LISTED RECORDS:

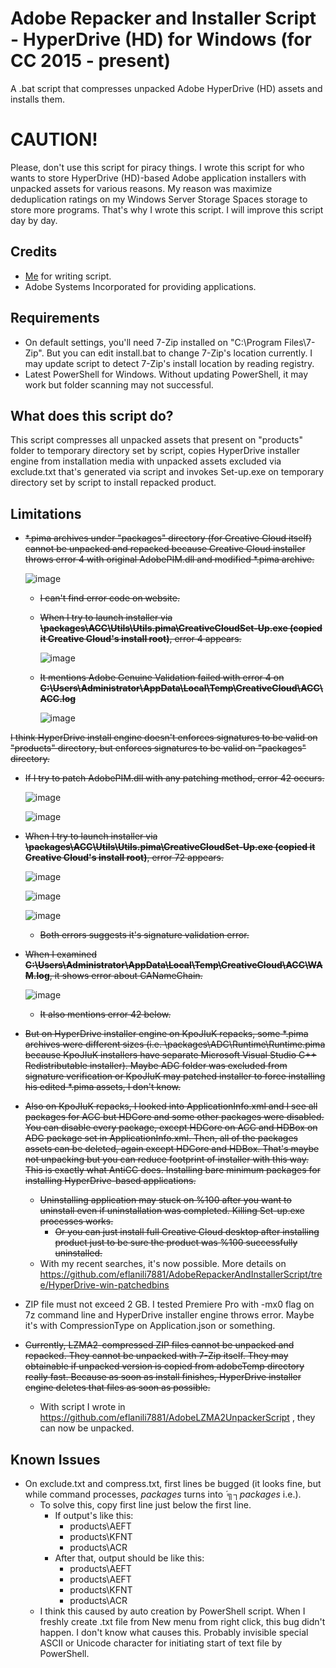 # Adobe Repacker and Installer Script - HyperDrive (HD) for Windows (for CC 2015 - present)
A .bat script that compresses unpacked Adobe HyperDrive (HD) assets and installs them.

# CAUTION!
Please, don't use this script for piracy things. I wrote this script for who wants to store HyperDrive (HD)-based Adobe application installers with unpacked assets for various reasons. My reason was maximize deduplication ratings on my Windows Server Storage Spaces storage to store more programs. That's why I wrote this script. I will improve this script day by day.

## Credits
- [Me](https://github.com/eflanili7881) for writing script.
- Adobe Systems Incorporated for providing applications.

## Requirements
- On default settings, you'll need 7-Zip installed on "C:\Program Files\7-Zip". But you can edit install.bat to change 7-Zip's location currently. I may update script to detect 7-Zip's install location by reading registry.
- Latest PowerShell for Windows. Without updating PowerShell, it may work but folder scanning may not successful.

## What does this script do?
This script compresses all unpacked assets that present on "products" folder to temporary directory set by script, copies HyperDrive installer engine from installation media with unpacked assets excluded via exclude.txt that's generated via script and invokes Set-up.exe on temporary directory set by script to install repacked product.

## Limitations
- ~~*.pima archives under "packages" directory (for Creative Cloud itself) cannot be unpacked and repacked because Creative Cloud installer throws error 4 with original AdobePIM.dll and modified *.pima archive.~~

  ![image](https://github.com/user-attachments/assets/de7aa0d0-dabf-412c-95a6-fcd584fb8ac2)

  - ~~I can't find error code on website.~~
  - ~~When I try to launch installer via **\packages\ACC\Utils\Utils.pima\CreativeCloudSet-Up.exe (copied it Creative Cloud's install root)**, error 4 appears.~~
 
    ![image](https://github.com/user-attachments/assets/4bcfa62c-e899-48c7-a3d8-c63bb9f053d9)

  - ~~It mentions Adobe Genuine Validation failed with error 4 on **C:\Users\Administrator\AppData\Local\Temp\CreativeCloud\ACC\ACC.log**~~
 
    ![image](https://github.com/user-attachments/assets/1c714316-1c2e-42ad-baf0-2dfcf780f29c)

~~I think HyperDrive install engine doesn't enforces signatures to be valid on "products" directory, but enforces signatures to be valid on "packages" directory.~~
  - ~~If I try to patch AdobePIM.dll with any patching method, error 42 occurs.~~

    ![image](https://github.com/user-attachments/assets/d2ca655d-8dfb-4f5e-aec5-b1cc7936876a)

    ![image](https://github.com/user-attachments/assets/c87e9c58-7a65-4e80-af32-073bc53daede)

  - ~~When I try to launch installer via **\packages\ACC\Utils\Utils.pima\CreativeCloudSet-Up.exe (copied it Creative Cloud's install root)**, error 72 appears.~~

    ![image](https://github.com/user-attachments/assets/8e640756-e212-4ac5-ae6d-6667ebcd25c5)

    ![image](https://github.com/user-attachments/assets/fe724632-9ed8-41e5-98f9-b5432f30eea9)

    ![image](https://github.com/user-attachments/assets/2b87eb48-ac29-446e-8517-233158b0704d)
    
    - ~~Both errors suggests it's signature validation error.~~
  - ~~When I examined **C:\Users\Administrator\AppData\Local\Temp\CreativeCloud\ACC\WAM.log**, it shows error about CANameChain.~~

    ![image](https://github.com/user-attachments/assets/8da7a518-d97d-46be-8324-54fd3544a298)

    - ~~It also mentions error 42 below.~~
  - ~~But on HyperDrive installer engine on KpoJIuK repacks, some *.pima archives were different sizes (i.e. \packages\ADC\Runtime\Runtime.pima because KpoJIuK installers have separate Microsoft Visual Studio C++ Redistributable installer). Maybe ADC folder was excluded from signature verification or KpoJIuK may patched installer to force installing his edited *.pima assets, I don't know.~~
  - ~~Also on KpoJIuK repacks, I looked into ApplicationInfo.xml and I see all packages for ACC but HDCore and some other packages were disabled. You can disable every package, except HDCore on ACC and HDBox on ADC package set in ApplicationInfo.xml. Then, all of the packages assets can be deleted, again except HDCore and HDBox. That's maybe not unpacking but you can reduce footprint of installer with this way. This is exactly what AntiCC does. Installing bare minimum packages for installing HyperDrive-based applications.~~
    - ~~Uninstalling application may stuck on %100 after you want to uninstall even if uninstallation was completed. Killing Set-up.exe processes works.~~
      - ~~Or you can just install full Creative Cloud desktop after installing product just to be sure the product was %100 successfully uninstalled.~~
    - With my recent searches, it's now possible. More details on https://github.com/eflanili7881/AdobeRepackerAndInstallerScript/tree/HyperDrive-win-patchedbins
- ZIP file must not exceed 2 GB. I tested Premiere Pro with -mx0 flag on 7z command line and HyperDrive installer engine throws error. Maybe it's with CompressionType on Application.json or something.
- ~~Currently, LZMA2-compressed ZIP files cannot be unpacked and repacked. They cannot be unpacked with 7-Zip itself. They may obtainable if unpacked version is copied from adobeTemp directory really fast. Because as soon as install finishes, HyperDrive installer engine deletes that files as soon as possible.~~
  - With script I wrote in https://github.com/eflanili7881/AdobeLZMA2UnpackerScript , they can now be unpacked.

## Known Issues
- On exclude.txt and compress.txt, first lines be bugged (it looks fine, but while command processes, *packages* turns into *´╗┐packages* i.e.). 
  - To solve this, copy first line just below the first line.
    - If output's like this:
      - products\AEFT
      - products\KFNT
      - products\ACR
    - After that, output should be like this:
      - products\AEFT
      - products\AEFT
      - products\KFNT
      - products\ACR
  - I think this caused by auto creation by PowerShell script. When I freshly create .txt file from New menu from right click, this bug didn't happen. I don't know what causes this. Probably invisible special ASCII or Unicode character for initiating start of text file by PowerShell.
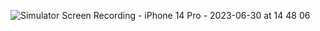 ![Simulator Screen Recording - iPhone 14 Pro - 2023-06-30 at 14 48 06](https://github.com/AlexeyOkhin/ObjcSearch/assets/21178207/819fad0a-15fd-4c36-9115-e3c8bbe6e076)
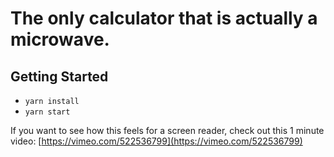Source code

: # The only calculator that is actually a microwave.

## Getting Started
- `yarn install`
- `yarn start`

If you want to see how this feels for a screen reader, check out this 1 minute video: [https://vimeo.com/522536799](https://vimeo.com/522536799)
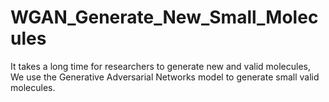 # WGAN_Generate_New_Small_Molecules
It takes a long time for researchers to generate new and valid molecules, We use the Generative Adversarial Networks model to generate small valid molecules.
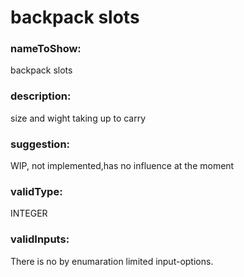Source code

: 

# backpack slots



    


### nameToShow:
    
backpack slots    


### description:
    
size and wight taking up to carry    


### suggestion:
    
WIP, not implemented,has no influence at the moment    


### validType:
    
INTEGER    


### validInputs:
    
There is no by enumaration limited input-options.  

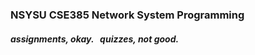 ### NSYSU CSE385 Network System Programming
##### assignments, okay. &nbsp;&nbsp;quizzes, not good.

WORK TO COMPLETE: The answer must be the lines from the first one in the records through the line containing "## Limitations", copied exactly, with no pictures.

EXERCISE SOLUTION:
 # Adobe Repacker and Installer Script - HyperDrive (HD) for Windows (for CC 2015 - present)
A .bat script that compresses unpacked Adobe HyperDrive (HD) assets and installs them.

# CAUTION!
Please, don't use this script for piracy things. I wrote this script for who wants to store HyperDrive (HD)-based Adobe application installers with unpacked assets for various reasons. My reason was maximize deduplication ratings on my Windows Server Storage Spaces storage to store more programs. That's why I wrote this script. I will improve this script day by day.

## Credits
- [Me](https://github.com/eflanili7881) for writing script.
- Adobe Systems Incorporated for providing applications.

## Requirements
- On default settings, you'll need 7-Zip installed on "C:\Program Files\7-Zip". But you can edit install.bat to change 7-Zip's location currently. I may update script to detect 7-Zip's install location by reading registry.
- Latest PowerShell for Windows. Without updating PowerShell, it may work but folder scanning may not successful.

## What does this script do?
This script compresses all unpacked assets that present on "products" folder to temporary directory set by script, copies HyperDrive installer engine from installation media with unpacked assets excluded via exclude.txt that's generated via script and invokes Set-up.exe on temporary directory set by script to install repacked product.

## Limitations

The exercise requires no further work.